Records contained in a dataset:
⟨

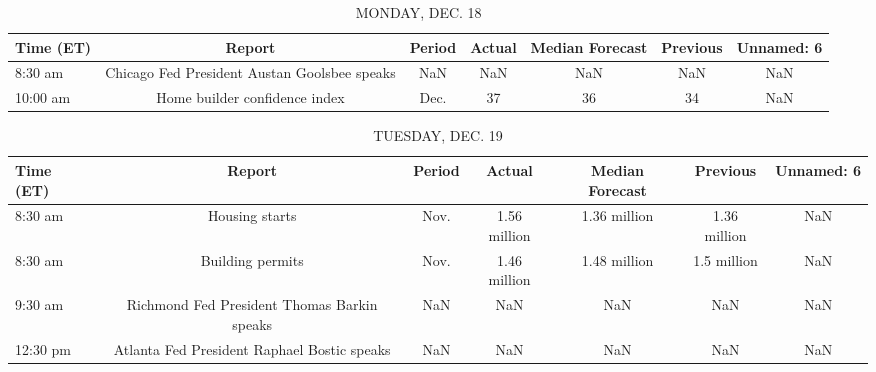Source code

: \documentclass{article}%
\begin{document}
%
\normalsize%


\begin{table}[htbp]%
\caption{MONDAY, DEC. 18}%
\centering%
\begin{adjustbox}{width=1\textwidth}%
\begin{tabular}{lcccccc}
\toprule
Time (ET) &                                       Report & Period & Actual & Median Forecast & Previous & Unnamed: 6 \\
\midrule
  8:30 am & Chicago Fed President Austan Goolsbee speaks &    NaN &    NaN &             NaN &      NaN &        NaN \\
 10:00 am &                Home builder confidence index &   Dec. &     37 &              36 &       34 &        NaN \\
\bottomrule
\end{tabular}
%
\end{adjustbox}%
\end{table}

%


\begin{table}[htbp]%
\caption{TUESDAY, DEC. 19}%
\centering%
\begin{adjustbox}{width=1\textwidth}%
\begin{tabular}{lcccccc}
\toprule
Time (ET) &                                      Report & Period &       Actual & Median Forecast &     Previous & Unnamed: 6 \\
\midrule
  8:30 am &                              Housing starts &   Nov. & 1.56 million &    1.36 million & 1.36 million &        NaN \\
  8:30 am &                            Building permits &   Nov. & 1.46 million &    1.48 million &  1.5 million &        NaN \\
  9:30 am & Richmond Fed President Thomas Barkin speaks &    NaN &          NaN &             NaN &          NaN &        NaN \\
 12:30 pm & Atlanta Fed President Raphael Bostic speaks &    NaN &          NaN &             NaN &          NaN &        NaN \\
\bottomrule
\end{tabular}
%
\end{adjustbox}%
\end{table}

%
\end{document}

⟩

TASK INSTRUCTIONS:
Scan the entries above for the string "speaks" and copy each line that contains it.

ANSWER BOX:
  8:30 am & Chicago Fed President Austan Goolsbee speaks &    NaN &    NaN &             NaN &      NaN &        NaN \\
  9:30 am & Richmond Fed President Thomas Barkin speaks &    NaN &          NaN &             NaN &          NaN &        NaN \\
 12:30 pm & Atlanta Fed President Raphael Bostic speaks &    NaN &          NaN &             NaN &          NaN &        NaN \\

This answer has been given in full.